初対面の印象通りの人柄だった彼は、誰に聞かれるでもなく自分の素性について語り始め、そしてエィハとスザクにも尋ねたのだ。
どこから来たのか、どんな生活をしていたのか、家族はどうしているのか――と。
結果、飛虎は泣き出したのであった。
「オレんとこは家族が多くてよ……こういう話に弱えんだ……」
『あの、僕は気にしてませんから。
エィハもそうだろ?』
スザクは黙ったままでいるエィハに水を向けた。
エィハとは短い付き合いだが、ドライで達観しているようにすら見える彼女が動じているとは思えなかったからだ。
「そうね。いないのが当たり前だと思っていたから」
スザクが思っていた通りの乾いた反応があった。
何とも思っていない――スザクは彼女に家族がいないことではなく、それ自体に無関心であることに胸を痛めた。
家族がいないのはスザクも同じだ。
元より一人っ子で、幼い頃に母を亡くし、父が死んだのももう随分前のことになる。
しかし、少なくともスザクが父を失ったのは自業自得だったのだ。
誰のせいでもない、自分のせいだった。
対するエィハは何も悪くない。
ニル・カムイという土地に戦火が絶えなかったから、貧しかったから。
そんな外の環境に歪められてしまったエィハが、それを当然として受け入れてしまっていることが悲しかった。

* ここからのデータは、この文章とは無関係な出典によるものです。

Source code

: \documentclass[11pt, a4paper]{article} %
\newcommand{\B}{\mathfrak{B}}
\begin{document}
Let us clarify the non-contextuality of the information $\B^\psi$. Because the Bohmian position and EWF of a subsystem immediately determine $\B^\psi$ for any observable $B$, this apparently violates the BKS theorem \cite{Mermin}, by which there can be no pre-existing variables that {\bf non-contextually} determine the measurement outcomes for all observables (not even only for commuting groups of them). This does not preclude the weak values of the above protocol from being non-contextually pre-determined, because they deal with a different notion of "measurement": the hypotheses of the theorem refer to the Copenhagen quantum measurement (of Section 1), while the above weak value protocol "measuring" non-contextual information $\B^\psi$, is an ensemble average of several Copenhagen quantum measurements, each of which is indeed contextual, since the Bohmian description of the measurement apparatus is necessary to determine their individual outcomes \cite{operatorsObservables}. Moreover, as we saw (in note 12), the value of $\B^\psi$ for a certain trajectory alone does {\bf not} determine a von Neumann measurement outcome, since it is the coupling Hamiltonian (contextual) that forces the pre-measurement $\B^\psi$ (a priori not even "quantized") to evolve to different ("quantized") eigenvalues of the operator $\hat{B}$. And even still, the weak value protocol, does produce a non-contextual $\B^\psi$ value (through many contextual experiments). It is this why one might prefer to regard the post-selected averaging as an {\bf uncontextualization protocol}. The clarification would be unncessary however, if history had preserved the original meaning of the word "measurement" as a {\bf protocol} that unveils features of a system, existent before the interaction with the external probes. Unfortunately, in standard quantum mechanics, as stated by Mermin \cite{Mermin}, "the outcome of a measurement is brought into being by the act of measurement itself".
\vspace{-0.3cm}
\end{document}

スザクの世界にも戦争はあり、孤児もいるが、割り切れるものではない。
「よーし分かった。オメーら二人、今日からオレが面倒見てやるぜ!!」
スザクを考え事から引きずり戻すほどの大声で、飛虎はそう宣言した。
何が分かったのかは分からないが、飛虎は深く頷いている。
『それってどういう……?』
「オレを親父だと思って頼っていい、ってこった!」
父親、と、スザクはマイクに入らない小さな声で呟く。
突然の申し出でも、嫌味や不快感を全く感じさせないのは飛虎の人柄故か。
胸を張る姿には威厳と包容感が見えて、まさに「理想の父親」と言える男なのかも知れない。
だがスザクの答えは歯切れの悪いものだった。
『いえ、僕には……その資格は』
「家族に資格も何もあるか!
なっ、嬢ちゃんもそう思うだろ」
「そうね」とか、「そうかしら」とか。
これまで通りの、無味乾燥な返事があるものと思っていた。
だがエィハの反応は、スザクが初めて見るものだった。
「……ごめんなさい。分からないわ。
私は家族を知らないから」
慎重に言葉を選んでいる様子で、エィハは言う。
大抵の物事に無関心に見えていたエィハの、珍しい姿だった。
「私には友達しかいないと思っていたわ。
だけど……家族も、新たに得られるものなのかしら」
「あったりめえよ!
嬢ちゃんだってもう少し大きくなったら、好きな男と結婚すんだろ?
そうすりゃそのうちガキもできるし、家族ってのは増えてくもんなんだよ」
「そう……だったわね」
エィハは思案しているようだった。
彼女の乏しい表情からは、何を考えているかまでは分からない。
「後でうちの次男坊も紹介してやりてえが。
ま、今はここを何とか出ねーことにはな!」
黙り込んだエィハの様子を見てか、飛虎は話を切り上げた。
スザクとしても反応に窮していたので、失礼とは思いながらも安堵する。
自分がかつて壊したものを、奪ってしまったものを、嫌でも思い出してしまうから。
『……あっ』
「どうした、スザク」
『知り合いが、近くにいるみたいです』
九段下まで間もなくという地点で、ランスロットの敵味方識別装置に反応がある。
友軍機、即ちジェレミアの機体である。
ランスロットよりも早く現地に到着していると思っていたのだが、どうやらその地点で停止しているらしい。
スザクは九段下に向けていた進路を僅かに逸らした。
『すみません、行き先を変更します!』
「おうよ、嬢ちゃんとヴァルも頼むぜ!」
「分かった」
ルルーシュの安否がかかっている時に、ジェレミアが足を止めている。
悪いことが起きていなければいいがと、スザクはランスロットの速度を上げた。
▽
オレンジ色のその巨体は、嫌でも人目を引いた。
鮮やかなカラーリングに加え、十メートル四方の立方体にも収まるかどうかという圧倒的な大きさ。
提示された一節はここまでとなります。